WHAT YOU NEED TO DO: Report every line of the material that contains the string "hline".

DATA EXTRACTS:

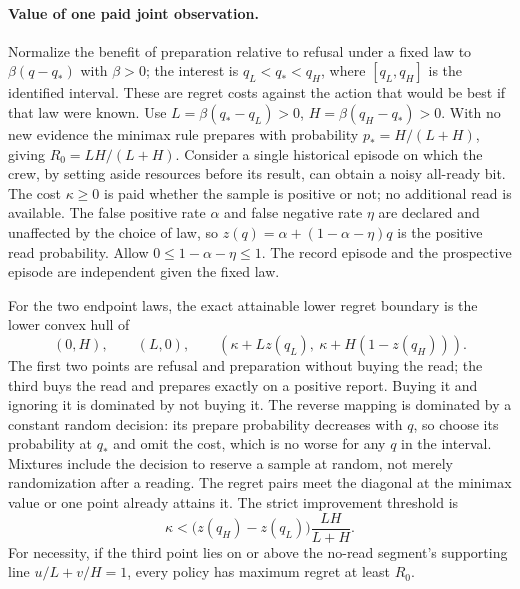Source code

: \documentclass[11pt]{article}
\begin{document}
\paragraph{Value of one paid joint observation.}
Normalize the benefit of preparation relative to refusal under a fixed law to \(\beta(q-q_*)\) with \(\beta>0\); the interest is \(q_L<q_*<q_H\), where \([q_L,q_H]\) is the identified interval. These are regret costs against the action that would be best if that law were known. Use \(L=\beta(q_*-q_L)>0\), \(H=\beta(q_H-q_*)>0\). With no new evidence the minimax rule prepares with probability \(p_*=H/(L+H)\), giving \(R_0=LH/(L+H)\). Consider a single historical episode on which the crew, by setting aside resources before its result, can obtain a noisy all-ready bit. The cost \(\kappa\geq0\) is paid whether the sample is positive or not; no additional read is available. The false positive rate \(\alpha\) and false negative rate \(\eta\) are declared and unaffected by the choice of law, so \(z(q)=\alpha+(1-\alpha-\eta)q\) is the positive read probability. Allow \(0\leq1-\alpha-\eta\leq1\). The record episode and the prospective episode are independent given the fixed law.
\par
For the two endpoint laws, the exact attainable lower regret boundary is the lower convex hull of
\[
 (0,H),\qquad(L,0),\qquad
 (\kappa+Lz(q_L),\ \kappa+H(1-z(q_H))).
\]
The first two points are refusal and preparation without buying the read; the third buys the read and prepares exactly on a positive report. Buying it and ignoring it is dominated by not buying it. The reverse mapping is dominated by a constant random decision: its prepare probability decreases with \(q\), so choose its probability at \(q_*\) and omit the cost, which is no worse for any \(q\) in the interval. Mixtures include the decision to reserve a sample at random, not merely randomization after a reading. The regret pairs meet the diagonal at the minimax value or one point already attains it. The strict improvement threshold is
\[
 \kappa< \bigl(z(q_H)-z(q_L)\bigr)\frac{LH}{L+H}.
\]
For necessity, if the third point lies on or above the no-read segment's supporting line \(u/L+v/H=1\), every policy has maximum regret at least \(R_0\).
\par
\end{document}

---

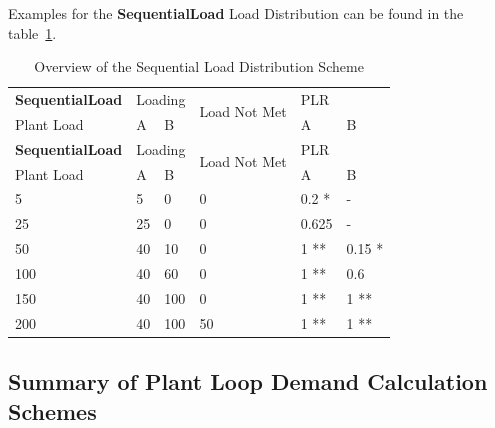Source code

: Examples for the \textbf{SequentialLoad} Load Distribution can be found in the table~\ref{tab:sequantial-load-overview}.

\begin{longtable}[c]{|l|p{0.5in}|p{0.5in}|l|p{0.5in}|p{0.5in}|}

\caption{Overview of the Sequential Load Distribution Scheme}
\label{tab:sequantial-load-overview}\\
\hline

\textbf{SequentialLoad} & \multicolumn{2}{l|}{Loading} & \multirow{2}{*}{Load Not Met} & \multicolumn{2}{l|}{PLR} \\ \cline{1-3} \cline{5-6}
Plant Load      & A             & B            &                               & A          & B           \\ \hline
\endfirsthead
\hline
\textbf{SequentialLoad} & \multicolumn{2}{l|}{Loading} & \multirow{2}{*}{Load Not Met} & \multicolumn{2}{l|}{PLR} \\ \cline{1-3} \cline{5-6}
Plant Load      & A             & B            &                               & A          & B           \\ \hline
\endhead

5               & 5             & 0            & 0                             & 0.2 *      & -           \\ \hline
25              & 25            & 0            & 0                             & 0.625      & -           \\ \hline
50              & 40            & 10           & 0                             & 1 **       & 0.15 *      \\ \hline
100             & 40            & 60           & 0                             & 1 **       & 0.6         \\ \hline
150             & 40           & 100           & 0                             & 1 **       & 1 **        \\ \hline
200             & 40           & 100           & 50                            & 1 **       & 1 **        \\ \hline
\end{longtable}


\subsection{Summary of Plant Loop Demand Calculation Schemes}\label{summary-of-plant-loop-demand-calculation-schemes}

* * *

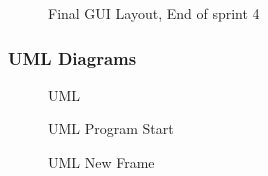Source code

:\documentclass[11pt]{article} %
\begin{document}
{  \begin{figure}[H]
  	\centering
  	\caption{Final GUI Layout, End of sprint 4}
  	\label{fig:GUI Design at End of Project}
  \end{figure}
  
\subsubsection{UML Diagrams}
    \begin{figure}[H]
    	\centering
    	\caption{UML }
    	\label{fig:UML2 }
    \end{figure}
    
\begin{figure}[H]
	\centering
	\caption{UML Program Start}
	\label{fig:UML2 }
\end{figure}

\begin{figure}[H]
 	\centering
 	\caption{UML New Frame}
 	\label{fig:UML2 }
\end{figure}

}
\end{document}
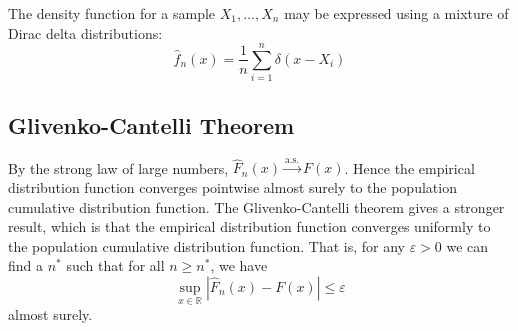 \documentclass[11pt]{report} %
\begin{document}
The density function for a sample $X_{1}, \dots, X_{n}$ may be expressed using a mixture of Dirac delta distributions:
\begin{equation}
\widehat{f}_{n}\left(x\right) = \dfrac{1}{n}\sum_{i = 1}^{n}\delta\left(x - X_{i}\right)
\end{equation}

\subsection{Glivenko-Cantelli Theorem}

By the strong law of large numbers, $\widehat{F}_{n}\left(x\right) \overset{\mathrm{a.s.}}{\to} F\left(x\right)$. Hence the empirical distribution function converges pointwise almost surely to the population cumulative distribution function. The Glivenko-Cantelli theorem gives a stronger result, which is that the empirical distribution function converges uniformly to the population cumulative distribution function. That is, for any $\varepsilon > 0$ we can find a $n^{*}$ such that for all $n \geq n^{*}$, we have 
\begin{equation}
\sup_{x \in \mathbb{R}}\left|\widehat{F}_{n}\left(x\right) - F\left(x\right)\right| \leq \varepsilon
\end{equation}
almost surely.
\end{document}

WRITTEN RESPONSE:
\hline
Plant Load      & A             & B            &                               & A          & B           \\ \hline
\hline
Plant Load      & A             & B            &                               & A          & B           \\ \hline
5               & 5             & 0            & 0                             & 0.2 *      & -           \\ \hline
25              & 25            & 0            & 0                             & 0.625      & -           \\ \hline
50              & 40            & 10           & 0                             & 1 **       & 0.15 *      \\ \hline
100             & 40            & 60           & 0                             & 1 **       & 0.6         \\ \hline
150             & 40           & 100           & 0                             & 1 **       & 1 **        \\ \hline
200             & 40           & 100           & 50                            & 1 **       & 1 **        \\ \hline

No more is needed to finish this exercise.